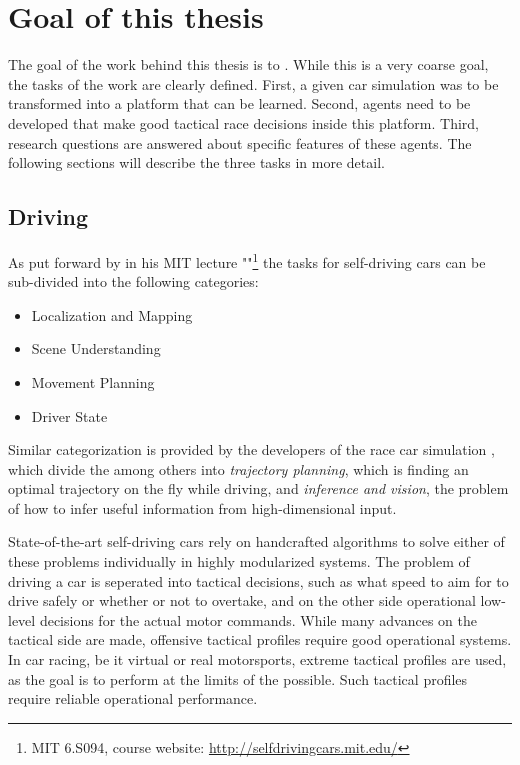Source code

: \section{Goal of this thesis}

The goal of the work behind this thesis is to . While this is a very coarse goal, the tasks of the work are clearly defined. First, a given car simulation was to be transformed into a platform that can be learned. Second, agents need to be developed that make good tactical race decisions inside this platform. Third, research questions are answered about specific features of these agents. The following sections will describe the three tasks in more detail.

\subsection{Driving}

As put forward by  in his MIT lecture ""\footnote{MIT 6.S094, course website: \url{http://selfdrivingcars.mit.edu/}} the tasks for self-driving cars can be sub-divided into the following categories: 
\begin{itemize}[noitemsep]
	\item Localization and Mapping
	\item Scene Understanding
	\item Movement Planning
	\item Driver State
\end{itemize}

Similar categorization is provided by the developers of the race car simulation \cite{wymann_torcs_2015}, which divide the  among others into \textit{trajectory planning}, which is finding an optimal trajectory on the fly while driving, and \textit{inference and vision}, the problem of how to infer useful information from high-dimensional input.

State-of-the-art self-driving cars rely on handcrafted algorithms to solve either of these problems individually in highly modularized systems. The problem of driving a car is seperated into tactical decisions, such as what speed to aim for to drive safely or whether or not to overtake, and on the other side operational low-level decisions for the actual motor commands. While many advances on the tactical side are made, offensive tactical profiles require good operational systems. In car racing, be it virtual or real motorsports, extreme tactical profiles are used, as the goal is to perform at the limits of the possible. Such tactical profiles require reliable operational performance.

────────────────────

= What to produce =
Copy the records above exactly, beginning at the line that contains "Localization and Mapping" and stopping after the line that contains "Similar categorization is".

= Your solution =
	\item Localization and Mapping
	\item Scene Understanding
	\item Movement Planning
	\item Driver State
\end{itemize}

Similar categorization is provided by the developers of the race car simulation \cite{wymann_torcs_2015}, which divide the  among others into \textit{trajectory planning}, which is finding an optimal trajectory on the fly while driving, and \textit{inference and vision}, the problem of how to infer useful information from high-dimensional input.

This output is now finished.